In this way, history’s traditional way of distancing itself from other sciences (especially the so-called “hard” ones) — the fact that history would in principle contain more unpredictability and randomness than other fields of knowledge — could be formally encompassed. (Incidentally, in recent years population ecologist Peter Turchin has become one of the major advocates of a “Mathematical History”, investigating cultural and historical evolution over time with the use of mathematical equations, in an approach he named “cliodynamics” that has merited interesting criticism.)

Meyer and Conrad eventually predicted that the approximation of history and probability would lead to some appropriation of Bayesianism. In a following chapter in *The Economics of Slavery*, the authors took up Bayesianism, defending its ability to explain the relationship between hypothesis and evidence in historiography.

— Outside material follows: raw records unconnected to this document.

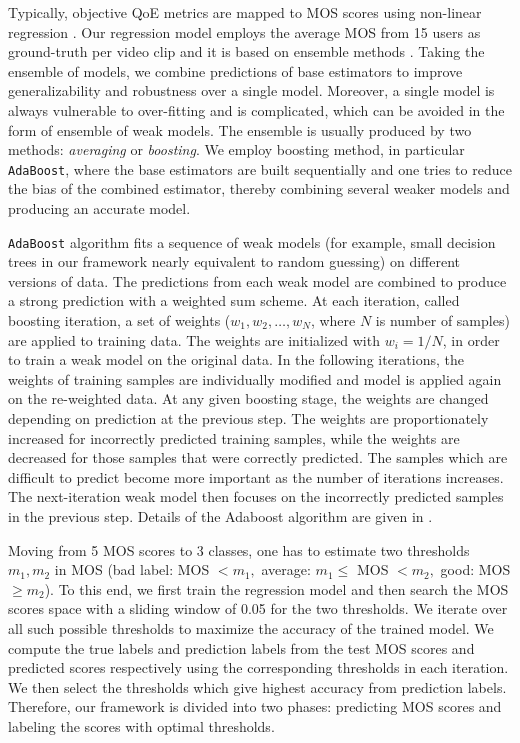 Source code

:Typically, objective QoE metrics are mapped to MOS scores using non-linear regression \cite{cui2008image}. 
Our regression model employs the average MOS from 15 users as ground-truth per video clip and it is based on ensemble methods \cite{ensemblemethods2008}. 
Taking the ensemble of models, we combine predictions of base estimators to improve generalizability and robustness over a single model.
Moreover, a single model is always vulnerable to over-fitting and is complicated, which can be avoided in the form of ensemble of weak models.
The ensemble is usually produced by two methods: \textit{averaging} or \textit{boosting}. 
We employ boosting method, in particular \texttt{AdaBoost}\cite{freund1997decision}, where the base estimators are built sequentially and one tries to reduce the bias of the combined estimator, thereby combining several weaker models and producing an accurate model. 

\texttt{AdaBoost} algorithm fits a sequence of weak models (for example, small decision trees in our framework nearly equivalent to random guessing) on different versions of data. 
The predictions from each weak model are combined to produce a strong prediction with a weighted sum scheme. 
At each iteration, called boosting iteration, a set of weights ($w_1, w_2, …, w_N$, where $N$ is number of samples) are applied to training data.
The weights are initialized with $w_i = 1/N$, in order to train a weak model on the original data.
In the following iterations, the weights of training samples are individually modified and model is applied again on the re-weighted data.
At any given boosting stage, the weights are changed depending on prediction at the previous step.
The weights are proportionately increased for incorrectly predicted training samples, while the weights are decreased for those samples that were correctly predicted.
The samples which are difficult to predict become more important as the number of iterations increases.
The next-iteration weak model then focuses on the incorrectly predicted samples in the previous step.
Details of the Adaboost algorithm are given in \cite{freund1997decision}\cite{drucker1997improving}.

Moving from 5 MOS scores to 3 classes, one has to estimate two thresholds $m_1, m_2$ in MOS (bad label: MOS  $ < m_1,$ average: $m_1 \le$ MOS $< m_2,$ good: MOS $\ge m_2$).
To this end, we first train the regression model and then search the MOS scores space with a sliding window of 0.05 for the two thresholds. 
We iterate over all such possible thresholds to maximize the accuracy of the trained model. 
We compute the true labels and prediction labels from the test MOS scores and predicted scores respectively using the corresponding thresholds in each iteration. 
We then select the thresholds which give highest accuracy from prediction labels.
Therefore, our framework is divided into two phases: predicting MOS scores and labeling the scores with optimal thresholds.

Meyer and Conrad’s predictions regarding Bayesianism and historiography were not unfounded. At the beginning of the 21st century, historical knowledge would be described in Bayesian terms by scholars like Aviezer Tucker. As he explained in the article “The Reverend Bayes vs. Jesus Christ” (2016), if history is not a knowledge obtainable from sense data, and it’s not fiction, then it can only be probable. If it is probable, it therefore has to be Bayesian. (Of course, Tucker’s leap is not necessarily logical, since there are other ways of considering probabilities besides Bayesianism).

In *Our Knowledge of the Past* (2004), Tucker more thoroughly explains the relations between historical hypotheses and evidence by reference to the Bayesian theorem (already exposed by Meyer and Conrad in “Statistical Inference and Historical Explanation”). The Bayesian model aims at describing the relations between hypothesis and evidence. Tucker’s position is that historiography should not be considered as completely different from other sciences when it comes to actual research, therefore the Bayesian description of the hypothesis-evidence relation also applies to what historians do. In formal notation Bayesianism would work like this, following Tucker (2004, p. 96):

Pr(H|E&B) = [Pr(E|H&B) × Pr(H|B)]:Pr(E|B)

The equation aims at establishing the conditional probability of a hypothesis being true *given* the evidence and background knowledge [*Pr(H|E&B)*]. This means that the objective is asserting the *posterior* probability of the hypothesis, that is, its probability *after* we examine the evidence and our background knowledge of the historical context in question. We ascertain, then, by the Bayes theorem, how high the probability of evidence is in a world (or, in this case, a historical past) in which our hypothesis is true, multiplied by the hypothesis *prior* to examining the evidence given only our background knowledge of historical context.

Regardless of the validity of these formal descriptions of historical knowledge in “symbolic equations” (Marrou,Meyer and Conrad), or of the relations between hypothesis and evidence in Bayesian terms for historiography (Meyer and Conrad, Tucker), what can these attempts at using formal notation for historiography tell us? Tentatively, we may propose two ways of looking at it. First, the use of formal language does not necessarily lead historiography towards privileging quantitative history. After all, not only does formal notation not necessarily imply “mathematization”, but mathematics does not necessarily imply quantification.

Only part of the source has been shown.